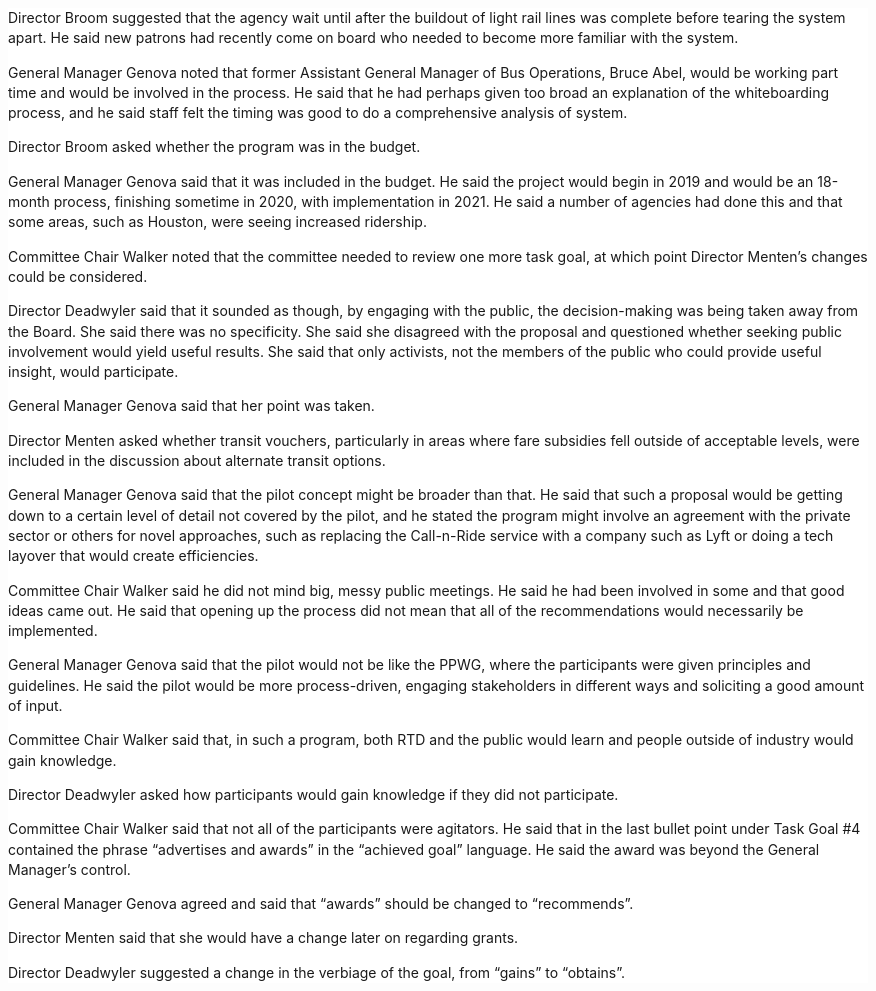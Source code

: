 Director Broom suggested that the agency wait until after the buildout of light rail lines was complete before tearing the system apart. He said new patrons had recently come on board who needed to become more familiar with the system.

General Manager Genova noted that former Assistant General Manager of Bus Operations, Bruce Abel, would be working part time and would be involved in the process. He said that he had perhaps given too broad an explanation of the whiteboarding process, and he said staff felt the timing was good to do a comprehensive analysis of system.

Director Broom asked whether the program was in the budget.

General Manager Genova said that it was included in the budget. He said the project would begin in 2019 and would be an 18-month process, finishing sometime in 2020, with implementation in 2021. He said a number of agencies had done this and that some areas, such as Houston, were seeing increased ridership.

Committee Chair Walker noted that the committee needed to review one more task goal, at which point Director Menten’s changes could be considered.

Director Deadwyler said that it sounded as though, by engaging with the public, the decision-making was being taken away from the Board. She said there was no specificity. She said she disagreed with the proposal and questioned whether seeking public involvement would yield useful results. She said that only activists, not the members of the public who could provide useful insight, would participate.

General Manager Genova said that her point was taken.

Director Menten asked whether transit vouchers, particularly in areas where fare subsidies fell outside of acceptable levels, were included in the discussion about alternate transit options.

General Manager Genova said that the pilot concept might be broader than that. He said that such a proposal would be getting down to a certain level of detail not covered by the pilot, and he stated the program might involve an agreement with the private sector or others for novel approaches, such as replacing the Call-n-Ride service with a company such as Lyft or doing a tech layover that would create efficiencies.

Committee Chair Walker said he did not mind big, messy public meetings. He said he had been involved in some and that good ideas came out. He said that opening up the process did not mean that all of the recommendations would necessarily be implemented.

General Manager Genova said that the pilot would not be like the PPWG, where the participants were given principles and guidelines. He said the pilot would be more process-driven, engaging stakeholders in different ways and soliciting a good amount of input.

Committee Chair Walker said that, in such a program, both RTD and the public would learn and people outside of industry would gain knowledge.

Director Deadwyler asked how participants would gain knowledge if they did not participate.

Committee Chair Walker said that not all of the participants were agitators. He said that in the last bullet point under Task Goal #4 contained the phrase “advertises and awards” in the “achieved goal” language. He said the award was beyond the General Manager’s control.

General Manager Genova agreed and said that “awards” should be changed to “recommends”.

Director Menten said that she would have a change later on regarding grants.

Director Deadwyler suggested a change in the verbiage of the goal, from “gains” to “obtains”.
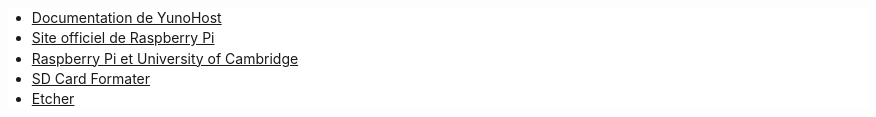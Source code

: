 * <a href="https://doc.yunohost.org/fr" target="_blank">Documentation de YunoHost</a>
* <a href="https://www.raspberrypi.com/" target="_blank">Site officiel de Raspberry Pi</a>
* <a href="https://www.cl.cam.ac.uk/projects/raspberrypi/" target="_blank">Raspberry Pi et University of Cambridge</a>
* <a href="https://www.sdcard.org/downloads/formatter/" target="_blank">SD Card Formater</a>
* <a href="https://etcher.balena.io/" target="_blank">Etcher</a>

+===+

Out of the records above, set down only the lines from the one that contains "Committee Chair Walker said that not" through the one that contains "de Raspberry Pi</a>", unchanged and without the pictures.

*Exercise solution:*
Committee Chair Walker said that not all of the participants were agitators. He said that in the last bullet point under Task Goal #4 contained the phrase “advertises and awards” in the “achieved goal” language. He said the award was beyond the General Manager’s control.

General Manager Genova agreed and said that “awards” should be changed to “recommends”.

Director Menten said that she would have a change later on regarding grants.

Director Deadwyler suggested a change in the verbiage of the goal, from “gains” to “obtains”.
Source code

: * <a href="https://doc.yunohost.org/fr" target="_blank">Documentation de YunoHost</a>
* <a href="https://www.raspberrypi.com/" target="_blank">Site officiel de Raspberry Pi</a>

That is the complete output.